◆ **Assignment**: Return the records that follow unaltered. Omit every picture.

Dataset entries
'''

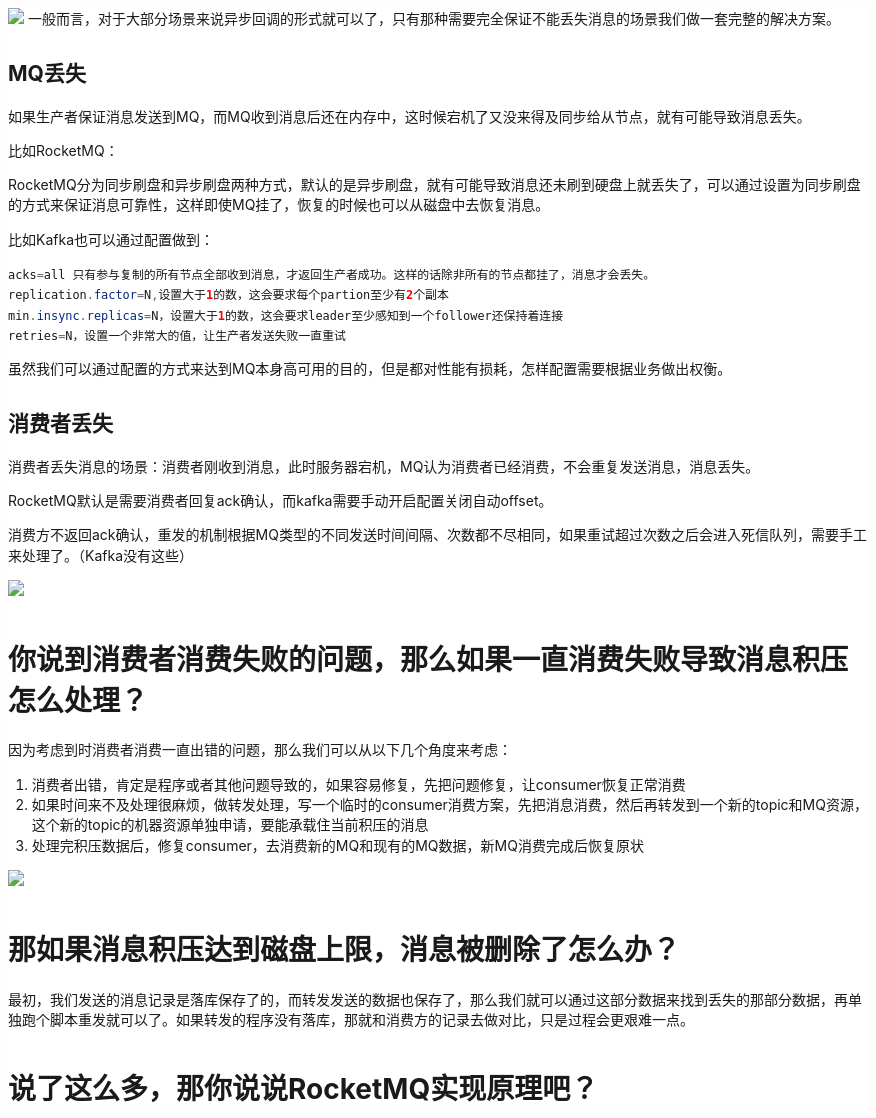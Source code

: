 ![](https://tva1.sinaimg.cn/large/007S8ZIlly1gj6q3nb1faj30re0z845m.jpg)
一般而言，对于大部分场景来说异步回调的形式就可以了，只有那种需要完全保证不能丢失消息的场景我们做一套完整的解决方案。

## MQ丢失

如果生产者保证消息发送到MQ，而MQ收到消息后还在内存中，这时候宕机了又没来得及同步给从节点，就有可能导致消息丢失。

比如RocketMQ：

RocketMQ分为同步刷盘和异步刷盘两种方式，默认的是异步刷盘，就有可能导致消息还未刷到硬盘上就丢失了，可以通过设置为同步刷盘的方式来保证消息可靠性，这样即使MQ挂了，恢复的时候也可以从磁盘中去恢复消息。

比如Kafka也可以通过配置做到：

``` java
acks=all 只有参与复制的所有节点全部收到消息，才返回生产者成功。这样的话除非所有的节点都挂了，消息才会丢失。
replication.factor=N,设置大于1的数，这会要求每个partion至少有2个副本
min.insync.replicas=N，设置大于1的数，这会要求leader至少感知到一个follower还保持着连接
retries=N，设置一个非常大的值，让生产者发送失败一直重试
```

虽然我们可以通过配置的方式来达到MQ本身高可用的目的，但是都对性能有损耗，怎样配置需要根据业务做出权衡。



## 消费者丢失

消费者丢失消息的场景：消费者刚收到消息，此时服务器宕机，MQ认为消费者已经消费，不会重复发送消息，消息丢失。

RocketMQ默认是需要消费者回复ack确认，而kafka需要手动开启配置关闭自动offset。

消费方不返回ack确认，重发的机制根据MQ类型的不同发送时间间隔、次数都不尽相同，如果重试超过次数之后会进入死信队列，需要手工来处理了。（Kafka没有这些）

![](https://tva1.sinaimg.cn/large/007S8ZIlly1gj6q4nfnlrj30s00d4te6.jpg)

# 你说到消费者消费失败的问题，那么如果一直消费失败导致消息积压怎么处理？

因为考虑到时消费者消费一直出错的问题，那么我们可以从以下几个角度来考虑：

1. 消费者出错，肯定是程序或者其他问题导致的，如果容易修复，先把问题修复，让consumer恢复正常消费
2. 如果时间来不及处理很麻烦，做转发处理，写一个临时的consumer消费方案，先把消息消费，然后再转发到一个新的topic和MQ资源，这个新的topic的机器资源单独申请，要能承载住当前积压的消息
3. 处理完积压数据后，修复consumer，去消费新的MQ和现有的MQ数据，新MQ消费完成后恢复原状

![](https://tva1.sinaimg.cn/large/007S8ZIlly1gj6q5mfrnmj30ms0okgrf.jpg)

# 那如果消息积压达到磁盘上限，消息被删除了怎么办？


最初，我们发送的消息记录是落库保存了的，而转发发送的数据也保存了，那么我们就可以通过这部分数据来找到丢失的那部分数据，再单独跑个脚本重发就可以了。如果转发的程序没有落库，那就和消费方的记录去做对比，只是过程会更艰难一点。



# 说了这么多，那你说说RocketMQ实现原理吧？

'''

◆ **Written answer**:
Source code

: ![](https://tva1.sinaimg.cn/large/007S8ZIlly1gj6q3nb1faj30re0z845m.jpg)
一般而言，对于大部分场景来说异步回调的形式就可以了，只有那种需要完全保证不能丢失消息的场景我们做一套完整的解决方案。

## MQ丢失

如果生产者保证消息发送到MQ，而MQ收到消息后还在内存中，这时候宕机了又没来得及同步给从节点，就有可能导致消息丢失。

比如RocketMQ：

RocketMQ分为同步刷盘和异步刷盘两种方式，默认的是异步刷盘，就有可能导致消息还未刷到硬盘上就丢失了，可以通过设置为同步刷盘的方式来保证消息可靠性，这样即使MQ挂了，恢复的时候也可以从磁盘中去恢复消息。

比如Kafka也可以通过配置做到：

``` java
acks=all 只有参与复制的所有节点全部收到消息，才返回生产者成功。这样的话除非所有的节点都挂了，消息才会丢失。
replication.factor=N,设置大于1的数，这会要求每个partion至少有2个副本
min.insync.replicas=N，设置大于1的数，这会要求leader至少感知到一个follower还保持着连接
retries=N，设置一个非常大的值，让生产者发送失败一直重试
```

虽然我们可以通过配置的方式来达到MQ本身高可用的目的，但是都对性能有损耗，怎样配置需要根据业务做出权衡。



## 消费者丢失

消费者丢失消息的场景：消费者刚收到消息，此时服务器宕机，MQ认为消费者已经消费，不会重复发送消息，消息丢失。

RocketMQ默认是需要消费者回复ack确认，而kafka需要手动开启配置关闭自动offset。

消费方不返回ack确认，重发的机制根据MQ类型的不同发送时间间隔、次数都不尽相同，如果重试超过次数之后会进入死信队列，需要手工来处理了。（Kafka没有这些）

![](https://tva1.sinaimg.cn/large/007S8ZIlly1gj6q4nfnlrj30s00d4te6.jpg)

# 你说到消费者消费失败的问题，那么如果一直消费失败导致消息积压怎么处理？

因为考虑到时消费者消费一直出错的问题，那么我们可以从以下几个角度来考虑：

1. 消费者出错，肯定是程序或者其他问题导致的，如果容易修复，先把问题修复，让consumer恢复正常消费
2. 如果时间来不及处理很麻烦，做转发处理，写一个临时的consumer消费方案，先把消息消费，然后再转发到一个新的topic和MQ资源，这个新的topic的机器资源单独申请，要能承载住当前积压的消息
3. 处理完积压数据后，修复consumer，去消费新的MQ和现有的MQ数据，新MQ消费完成后恢复原状

![](https://tva1.sinaimg.cn/large/007S8ZIlly1gj6q5mfrnmj30ms0okgrf.jpg)

# 那如果消息积压达到磁盘上限，消息被删除了怎么办？


最初，我们发送的消息记录是落库保存了的，而转发发送的数据也保存了，那么我们就可以通过这部分数据来找到丢失的那部分数据，再单独跑个脚本重发就可以了。如果转发的程序没有落库，那就和消费方的记录去做对比，只是过程会更艰难一点。



# 说了这么多，那你说说RocketMQ实现原理吧？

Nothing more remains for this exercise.